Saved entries
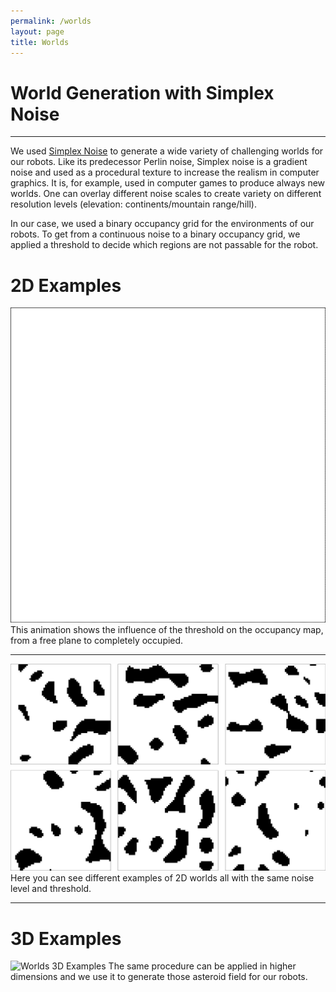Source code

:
 ```yaml
---
permalink: /worlds
layout: page
title: Worlds
---
```


# World Generation with Simplex Noise
---
We used [Simplex Noise](https://en.wikipedia.org/wiki/Simplex_noise) to generate a wide variety of challenging worlds for our robots.
Like its predecessor Perlin noise, Simplex noise is a gradient noise and used as a procedural texture to increase the realism in computer graphics.
It is, for example, used in computer games to produce always new worlds. 
One can overlay different noise scales to create variety on different resolution levels (elevation: continents/mountain range/hill).

In our case, we used a binary occupancy grid for the environments of our robots. 
To get from a continuous noise to a binary occupancy grid, we applied a threshold to decide which regions are not passable for the robot.

# 2D Examples
![Worlds 2D Threshold](../assets/imgs/worlds_examples_2d.gif)
This animation shows the influence of the threshold on the occupancy map, from a free plane to completely occupied.

---

![Worlds 2D Examples](../assets/imgs/worlds_examples_2d.png)
Here you can see different examples of 2D worlds all with the same noise level and threshold.

---
# 3D Examples
![Worlds 3D Examples](../assets/imgs/worlds_examples_3d.gif)
The same procedure can be applied in higher dimensions and we use it to generate those asteroid field for our robots.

> [REQUIRED WORK]: Find all the lines with "binary" in the data and copy them.

> [ANSWER FOR THIS EXERCISE]:
In our case, we used a binary occupancy grid for the environments of our robots. 
To get from a continuous noise to a binary occupancy grid, we applied a threshold to decide which regions are not passable for the robot.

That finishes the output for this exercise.